Despite the fact that Cuba has reestablished diplomatic relations with the United States, and is engaged in talks with the European Union to achieve a mutual rapprochement, repression against the people continues.

The fact that the democratic world is now more sympathetic to the regime has not done anything to better the life of the people. Raúl Castro continues not to ratify nor implement the International Covenant on Civil and Political Rights and the International Covenant on Economic, Social and Cultural Rights – legal instruments approved in 1966 by the General Assembly of the United Nations. This has kept Cuban nationals from seeing the realization of their dreams of freedom.

Under a military regime that allows itself to restrict the freedom of movement of an artist such as the renowned rock singer Gorki Águila, as happened last 14 August in Havana, it is not possible for anyone here to enjoy liberty.

Few people understand the fact that Cuban workers cannot exercise the right to strike to demand labor reforms.

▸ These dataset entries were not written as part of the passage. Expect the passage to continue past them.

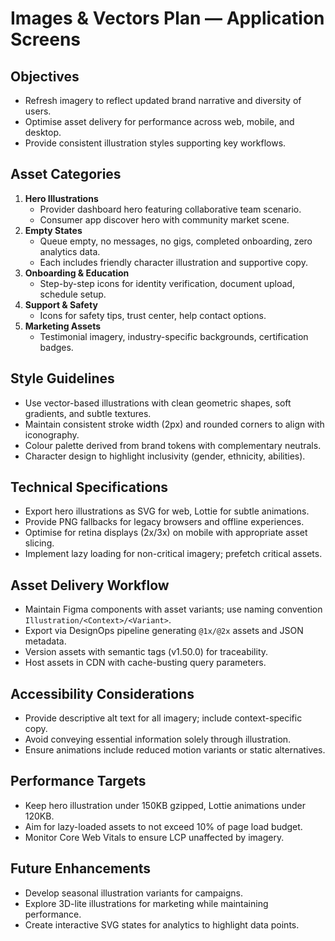 # Images & Vectors Plan — Application Screens

## Objectives
- Refresh imagery to reflect updated brand narrative and diversity of users.
- Optimise asset delivery for performance across web, mobile, and desktop.
- Provide consistent illustration styles supporting key workflows.

## Asset Categories
1. **Hero Illustrations**
   - Provider dashboard hero featuring collaborative team scenario.
   - Consumer app discover hero with community market scene.
2. **Empty States**
   - Queue empty, no messages, no gigs, completed onboarding, zero analytics data.
   - Each includes friendly character illustration and supportive copy.
3. **Onboarding & Education**
   - Step-by-step icons for identity verification, document upload, schedule setup.
4. **Support & Safety**
   - Icons for safety tips, trust center, help contact options.
5. **Marketing Assets**
   - Testimonial imagery, industry-specific backgrounds, certification badges.

## Style Guidelines
- Use vector-based illustrations with clean geometric shapes, soft gradients, and subtle textures.
- Maintain consistent stroke width (2px) and rounded corners to align with iconography.
- Colour palette derived from brand tokens with complementary neutrals.
- Character design to highlight inclusivity (gender, ethnicity, abilities).

## Technical Specifications
- Export hero illustrations as SVG for web, Lottie for subtle animations.
- Provide PNG fallbacks for legacy browsers and offline experiences.
- Optimise for retina displays (2x/3x) on mobile with appropriate asset slicing.
- Implement lazy loading for non-critical imagery; prefetch critical assets.

## Asset Delivery Workflow
- Maintain Figma components with asset variants; use naming convention `Illustration/<Context>/<Variant>`.
- Export via DesignOps pipeline generating `@1x/@2x` assets and JSON metadata.
- Version assets with semantic tags (v1.50.0) for traceability.
- Host assets in CDN with cache-busting query parameters.

## Accessibility Considerations
- Provide descriptive alt text for all imagery; include context-specific copy.
- Avoid conveying essential information solely through illustration.
- Ensure animations include reduced motion variants or static alternatives.

## Performance Targets
- Keep hero illustration under 150KB gzipped, Lottie animations under 120KB.
- Aim for lazy-loaded assets to not exceed 10% of page load budget.
- Monitor Core Web Vitals to ensure LCP unaffected by imagery.

## Future Enhancements
- Develop seasonal illustration variants for campaigns.
- Explore 3D-lite illustrations for marketing while maintaining performance.
- Create interactive SVG states for analytics to highlight data points.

Cuba grieves for the hundreds of compatriots executed, and the tens of thousands jailed for political reasons, during the last 56 years; it does not forget those humiliated and tortured in detention centers, and those who went into exile.

As the Cuban-American poet Richard Blanco expresses in his poem Matters of the Sea: “We have fingered memories and regrets like stones in our hands that we just can’t toss yet, yet.”

It is imperative that the citizenry be guaranteed full exercise of its rights and liberties. This is a reasonable and necessary demand; it requires the Cuban people to determinedly call for the regime to change the current, unjust regulation in our national code, and take firm steps towards the establishment of a true Rule of Law in Cuba.